▸ Required work: Report every line of the data that includes "besar".

▸ Supplied data:
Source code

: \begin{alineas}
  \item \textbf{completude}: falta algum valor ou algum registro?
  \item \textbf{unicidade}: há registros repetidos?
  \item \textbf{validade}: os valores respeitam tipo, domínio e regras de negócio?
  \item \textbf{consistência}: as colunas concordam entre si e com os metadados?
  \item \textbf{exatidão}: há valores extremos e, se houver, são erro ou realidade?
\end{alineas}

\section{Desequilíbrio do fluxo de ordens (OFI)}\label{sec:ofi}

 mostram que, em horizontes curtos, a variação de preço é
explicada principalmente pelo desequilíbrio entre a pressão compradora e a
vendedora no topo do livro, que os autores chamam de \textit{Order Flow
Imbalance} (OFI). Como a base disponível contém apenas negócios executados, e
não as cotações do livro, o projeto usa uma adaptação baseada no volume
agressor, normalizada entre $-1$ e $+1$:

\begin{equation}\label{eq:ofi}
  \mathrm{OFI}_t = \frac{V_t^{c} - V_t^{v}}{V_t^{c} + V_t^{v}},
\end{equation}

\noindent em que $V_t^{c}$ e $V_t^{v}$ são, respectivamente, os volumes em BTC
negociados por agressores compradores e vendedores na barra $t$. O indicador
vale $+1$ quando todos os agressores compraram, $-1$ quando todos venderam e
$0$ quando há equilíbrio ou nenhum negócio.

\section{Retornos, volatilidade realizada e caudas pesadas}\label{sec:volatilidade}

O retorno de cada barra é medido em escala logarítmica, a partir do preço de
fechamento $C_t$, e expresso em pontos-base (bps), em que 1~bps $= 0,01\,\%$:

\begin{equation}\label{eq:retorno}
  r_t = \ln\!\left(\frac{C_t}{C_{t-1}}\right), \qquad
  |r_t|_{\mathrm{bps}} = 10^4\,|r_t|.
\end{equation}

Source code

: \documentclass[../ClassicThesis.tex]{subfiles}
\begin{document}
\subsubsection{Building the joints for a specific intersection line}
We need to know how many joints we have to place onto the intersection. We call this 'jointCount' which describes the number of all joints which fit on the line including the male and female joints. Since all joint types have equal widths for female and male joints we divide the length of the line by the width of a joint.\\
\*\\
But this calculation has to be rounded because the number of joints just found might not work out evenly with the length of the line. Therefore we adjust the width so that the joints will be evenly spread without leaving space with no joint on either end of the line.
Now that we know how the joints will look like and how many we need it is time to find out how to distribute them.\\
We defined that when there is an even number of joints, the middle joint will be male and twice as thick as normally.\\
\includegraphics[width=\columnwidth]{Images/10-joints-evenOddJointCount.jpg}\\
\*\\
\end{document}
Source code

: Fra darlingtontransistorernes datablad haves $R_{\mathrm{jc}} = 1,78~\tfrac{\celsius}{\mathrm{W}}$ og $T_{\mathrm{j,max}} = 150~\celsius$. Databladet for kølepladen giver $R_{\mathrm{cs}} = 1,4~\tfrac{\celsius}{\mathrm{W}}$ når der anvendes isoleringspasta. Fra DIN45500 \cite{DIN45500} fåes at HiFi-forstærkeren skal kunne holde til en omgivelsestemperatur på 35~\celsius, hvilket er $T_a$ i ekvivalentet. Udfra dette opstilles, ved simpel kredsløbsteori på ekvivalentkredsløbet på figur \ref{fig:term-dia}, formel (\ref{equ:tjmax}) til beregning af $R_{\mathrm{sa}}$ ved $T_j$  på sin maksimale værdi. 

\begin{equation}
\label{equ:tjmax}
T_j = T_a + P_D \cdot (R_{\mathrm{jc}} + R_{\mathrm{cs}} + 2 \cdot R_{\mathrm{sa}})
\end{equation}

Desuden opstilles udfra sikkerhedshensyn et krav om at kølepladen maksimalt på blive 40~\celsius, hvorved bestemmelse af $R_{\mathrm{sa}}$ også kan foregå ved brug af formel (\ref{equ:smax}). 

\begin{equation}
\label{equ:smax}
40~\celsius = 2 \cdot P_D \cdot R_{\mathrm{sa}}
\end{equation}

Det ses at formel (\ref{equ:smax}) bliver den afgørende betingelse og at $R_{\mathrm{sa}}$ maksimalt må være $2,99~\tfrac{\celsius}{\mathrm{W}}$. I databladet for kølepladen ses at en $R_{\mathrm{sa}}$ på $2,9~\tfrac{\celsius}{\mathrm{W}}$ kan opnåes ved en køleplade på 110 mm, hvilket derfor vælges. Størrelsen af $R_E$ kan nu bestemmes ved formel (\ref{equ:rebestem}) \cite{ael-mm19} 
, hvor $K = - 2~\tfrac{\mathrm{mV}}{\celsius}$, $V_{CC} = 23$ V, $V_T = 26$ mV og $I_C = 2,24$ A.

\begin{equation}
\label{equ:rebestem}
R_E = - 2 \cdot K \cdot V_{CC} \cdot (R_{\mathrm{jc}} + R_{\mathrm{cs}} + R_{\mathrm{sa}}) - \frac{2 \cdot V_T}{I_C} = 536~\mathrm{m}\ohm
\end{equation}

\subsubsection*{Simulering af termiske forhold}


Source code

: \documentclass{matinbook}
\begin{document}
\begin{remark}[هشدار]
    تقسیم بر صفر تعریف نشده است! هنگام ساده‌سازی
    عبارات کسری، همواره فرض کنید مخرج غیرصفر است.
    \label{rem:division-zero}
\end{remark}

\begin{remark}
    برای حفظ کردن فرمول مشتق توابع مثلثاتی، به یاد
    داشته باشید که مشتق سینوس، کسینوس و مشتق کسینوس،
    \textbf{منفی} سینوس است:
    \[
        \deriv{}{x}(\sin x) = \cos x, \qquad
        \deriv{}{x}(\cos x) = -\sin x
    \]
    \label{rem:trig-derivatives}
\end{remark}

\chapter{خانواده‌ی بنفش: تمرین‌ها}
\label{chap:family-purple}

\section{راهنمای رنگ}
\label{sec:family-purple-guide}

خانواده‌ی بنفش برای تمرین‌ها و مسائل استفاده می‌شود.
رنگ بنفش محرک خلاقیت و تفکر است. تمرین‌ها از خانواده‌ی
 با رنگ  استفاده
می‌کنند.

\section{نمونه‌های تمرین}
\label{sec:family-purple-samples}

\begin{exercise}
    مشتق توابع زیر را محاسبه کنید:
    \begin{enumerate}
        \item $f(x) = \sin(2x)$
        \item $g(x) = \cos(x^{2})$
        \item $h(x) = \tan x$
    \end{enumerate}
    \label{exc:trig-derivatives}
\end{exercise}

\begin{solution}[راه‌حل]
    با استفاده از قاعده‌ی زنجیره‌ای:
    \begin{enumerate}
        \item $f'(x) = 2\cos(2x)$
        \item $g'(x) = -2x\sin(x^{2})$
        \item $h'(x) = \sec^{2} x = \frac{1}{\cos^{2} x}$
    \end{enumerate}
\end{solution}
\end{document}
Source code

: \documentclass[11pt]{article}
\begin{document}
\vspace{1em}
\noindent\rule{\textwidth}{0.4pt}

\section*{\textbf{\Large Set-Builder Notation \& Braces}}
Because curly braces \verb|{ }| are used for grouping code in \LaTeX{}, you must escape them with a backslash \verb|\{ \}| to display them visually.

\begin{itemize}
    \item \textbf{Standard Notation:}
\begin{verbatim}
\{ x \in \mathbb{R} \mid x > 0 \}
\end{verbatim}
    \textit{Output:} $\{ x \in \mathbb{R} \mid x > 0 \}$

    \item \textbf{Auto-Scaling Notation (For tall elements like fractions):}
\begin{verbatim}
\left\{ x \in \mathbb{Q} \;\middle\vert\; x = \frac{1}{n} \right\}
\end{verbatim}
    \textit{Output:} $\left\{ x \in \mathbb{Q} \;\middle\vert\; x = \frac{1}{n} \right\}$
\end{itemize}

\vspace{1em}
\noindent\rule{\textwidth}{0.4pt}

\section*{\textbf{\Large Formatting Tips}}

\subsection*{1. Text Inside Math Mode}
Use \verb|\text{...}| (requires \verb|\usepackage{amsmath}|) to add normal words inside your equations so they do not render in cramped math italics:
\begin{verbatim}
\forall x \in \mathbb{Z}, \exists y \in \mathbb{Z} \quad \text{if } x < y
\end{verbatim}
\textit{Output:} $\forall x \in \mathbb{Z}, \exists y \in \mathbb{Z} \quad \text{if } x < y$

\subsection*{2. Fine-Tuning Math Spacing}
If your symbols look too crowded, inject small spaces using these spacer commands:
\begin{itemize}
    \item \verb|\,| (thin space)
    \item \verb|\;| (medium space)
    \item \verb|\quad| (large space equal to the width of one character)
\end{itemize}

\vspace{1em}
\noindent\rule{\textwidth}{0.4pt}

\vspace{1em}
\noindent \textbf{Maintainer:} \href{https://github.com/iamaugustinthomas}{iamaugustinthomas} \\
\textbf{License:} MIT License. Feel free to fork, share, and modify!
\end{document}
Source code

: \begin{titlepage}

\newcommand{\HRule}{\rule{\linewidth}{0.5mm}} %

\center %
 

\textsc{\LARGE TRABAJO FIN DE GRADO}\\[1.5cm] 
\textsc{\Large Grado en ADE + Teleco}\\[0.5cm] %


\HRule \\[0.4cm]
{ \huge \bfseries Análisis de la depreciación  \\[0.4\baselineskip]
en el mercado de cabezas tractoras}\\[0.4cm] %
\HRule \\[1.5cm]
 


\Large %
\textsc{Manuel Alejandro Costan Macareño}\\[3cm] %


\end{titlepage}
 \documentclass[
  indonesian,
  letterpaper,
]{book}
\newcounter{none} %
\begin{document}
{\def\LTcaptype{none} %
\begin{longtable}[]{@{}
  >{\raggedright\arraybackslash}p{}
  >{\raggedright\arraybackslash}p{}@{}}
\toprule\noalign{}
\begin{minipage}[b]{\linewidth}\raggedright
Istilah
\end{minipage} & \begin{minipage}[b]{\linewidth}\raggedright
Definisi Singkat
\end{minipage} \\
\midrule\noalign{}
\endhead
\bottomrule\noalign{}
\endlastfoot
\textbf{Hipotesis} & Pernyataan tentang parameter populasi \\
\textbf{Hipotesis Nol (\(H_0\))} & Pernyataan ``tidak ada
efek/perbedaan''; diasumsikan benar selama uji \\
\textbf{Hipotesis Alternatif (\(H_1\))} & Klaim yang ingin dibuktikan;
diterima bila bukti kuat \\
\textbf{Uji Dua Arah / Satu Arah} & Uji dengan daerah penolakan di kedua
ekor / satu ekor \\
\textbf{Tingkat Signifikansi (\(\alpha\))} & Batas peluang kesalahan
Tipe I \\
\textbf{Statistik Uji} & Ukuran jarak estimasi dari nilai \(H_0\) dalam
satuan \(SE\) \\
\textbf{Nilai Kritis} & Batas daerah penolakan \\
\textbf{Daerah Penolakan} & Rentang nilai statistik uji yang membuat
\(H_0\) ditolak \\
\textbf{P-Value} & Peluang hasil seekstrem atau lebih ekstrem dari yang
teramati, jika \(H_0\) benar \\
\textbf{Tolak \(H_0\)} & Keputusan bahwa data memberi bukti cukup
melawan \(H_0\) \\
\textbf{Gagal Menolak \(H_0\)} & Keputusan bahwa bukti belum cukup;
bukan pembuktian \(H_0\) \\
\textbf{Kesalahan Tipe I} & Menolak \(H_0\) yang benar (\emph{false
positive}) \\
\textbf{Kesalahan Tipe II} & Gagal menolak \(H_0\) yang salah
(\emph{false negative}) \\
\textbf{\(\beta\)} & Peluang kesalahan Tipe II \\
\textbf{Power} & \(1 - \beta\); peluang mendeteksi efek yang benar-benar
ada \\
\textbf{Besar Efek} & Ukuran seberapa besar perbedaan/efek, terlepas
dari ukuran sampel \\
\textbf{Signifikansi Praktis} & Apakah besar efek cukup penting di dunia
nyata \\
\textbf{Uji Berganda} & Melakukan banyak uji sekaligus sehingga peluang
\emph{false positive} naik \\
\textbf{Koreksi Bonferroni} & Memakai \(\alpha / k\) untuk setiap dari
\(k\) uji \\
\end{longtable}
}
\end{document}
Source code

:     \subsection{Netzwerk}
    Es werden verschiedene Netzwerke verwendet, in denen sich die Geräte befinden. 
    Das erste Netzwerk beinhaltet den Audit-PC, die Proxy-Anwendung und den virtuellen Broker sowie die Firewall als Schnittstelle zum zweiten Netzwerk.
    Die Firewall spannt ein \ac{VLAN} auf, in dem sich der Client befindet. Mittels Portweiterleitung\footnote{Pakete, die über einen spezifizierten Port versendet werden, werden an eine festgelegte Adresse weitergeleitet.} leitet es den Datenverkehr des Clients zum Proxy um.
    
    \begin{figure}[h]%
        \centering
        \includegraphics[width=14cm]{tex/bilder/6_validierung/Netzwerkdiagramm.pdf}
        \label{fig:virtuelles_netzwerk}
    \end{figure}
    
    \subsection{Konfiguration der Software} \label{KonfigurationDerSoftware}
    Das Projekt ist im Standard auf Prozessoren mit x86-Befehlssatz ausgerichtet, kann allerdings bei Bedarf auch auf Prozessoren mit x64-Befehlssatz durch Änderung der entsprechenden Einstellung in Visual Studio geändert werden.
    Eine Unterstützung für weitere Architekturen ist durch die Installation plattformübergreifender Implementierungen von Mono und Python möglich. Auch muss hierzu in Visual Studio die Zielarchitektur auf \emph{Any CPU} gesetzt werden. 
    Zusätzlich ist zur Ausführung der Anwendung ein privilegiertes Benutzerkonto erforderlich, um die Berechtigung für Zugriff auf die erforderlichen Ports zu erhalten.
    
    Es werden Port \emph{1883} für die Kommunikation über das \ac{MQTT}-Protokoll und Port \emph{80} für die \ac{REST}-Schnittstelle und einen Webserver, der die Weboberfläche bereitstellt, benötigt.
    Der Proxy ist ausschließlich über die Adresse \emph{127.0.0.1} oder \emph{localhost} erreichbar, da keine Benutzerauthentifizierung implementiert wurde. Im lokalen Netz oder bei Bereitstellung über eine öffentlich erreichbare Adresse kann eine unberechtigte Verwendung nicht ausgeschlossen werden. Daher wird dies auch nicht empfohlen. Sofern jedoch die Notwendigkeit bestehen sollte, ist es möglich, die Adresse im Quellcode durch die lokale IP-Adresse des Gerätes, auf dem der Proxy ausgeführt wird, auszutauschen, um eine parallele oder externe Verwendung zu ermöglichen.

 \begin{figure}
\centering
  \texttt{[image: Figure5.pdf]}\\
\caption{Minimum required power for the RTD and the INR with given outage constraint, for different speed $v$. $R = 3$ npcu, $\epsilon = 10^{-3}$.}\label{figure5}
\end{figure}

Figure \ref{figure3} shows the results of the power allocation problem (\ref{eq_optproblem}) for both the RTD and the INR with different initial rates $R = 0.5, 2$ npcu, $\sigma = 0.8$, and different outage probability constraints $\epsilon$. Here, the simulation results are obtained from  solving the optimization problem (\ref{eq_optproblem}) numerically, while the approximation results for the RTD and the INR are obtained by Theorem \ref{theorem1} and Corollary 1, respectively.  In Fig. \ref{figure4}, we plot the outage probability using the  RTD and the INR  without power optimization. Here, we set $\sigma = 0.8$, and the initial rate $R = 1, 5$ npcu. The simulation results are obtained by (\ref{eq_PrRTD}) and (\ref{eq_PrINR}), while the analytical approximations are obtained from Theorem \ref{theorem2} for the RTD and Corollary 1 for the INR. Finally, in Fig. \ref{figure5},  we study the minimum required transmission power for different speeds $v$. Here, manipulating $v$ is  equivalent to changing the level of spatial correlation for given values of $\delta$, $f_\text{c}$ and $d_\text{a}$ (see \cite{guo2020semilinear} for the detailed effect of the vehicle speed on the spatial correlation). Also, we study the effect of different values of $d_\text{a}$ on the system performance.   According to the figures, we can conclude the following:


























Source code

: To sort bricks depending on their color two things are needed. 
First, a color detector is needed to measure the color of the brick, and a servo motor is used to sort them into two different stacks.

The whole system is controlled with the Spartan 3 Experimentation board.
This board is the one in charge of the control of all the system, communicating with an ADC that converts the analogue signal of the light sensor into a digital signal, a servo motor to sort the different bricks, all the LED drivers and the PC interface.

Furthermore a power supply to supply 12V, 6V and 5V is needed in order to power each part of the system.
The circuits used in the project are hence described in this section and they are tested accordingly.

▸ Answer to this exercise:
\textbf{Besar Efek} & Ukuran seberapa besar perbedaan/efek, terlepas
\textbf{Signifikansi Praktis} & Apakah besar efek cukup penting di dunia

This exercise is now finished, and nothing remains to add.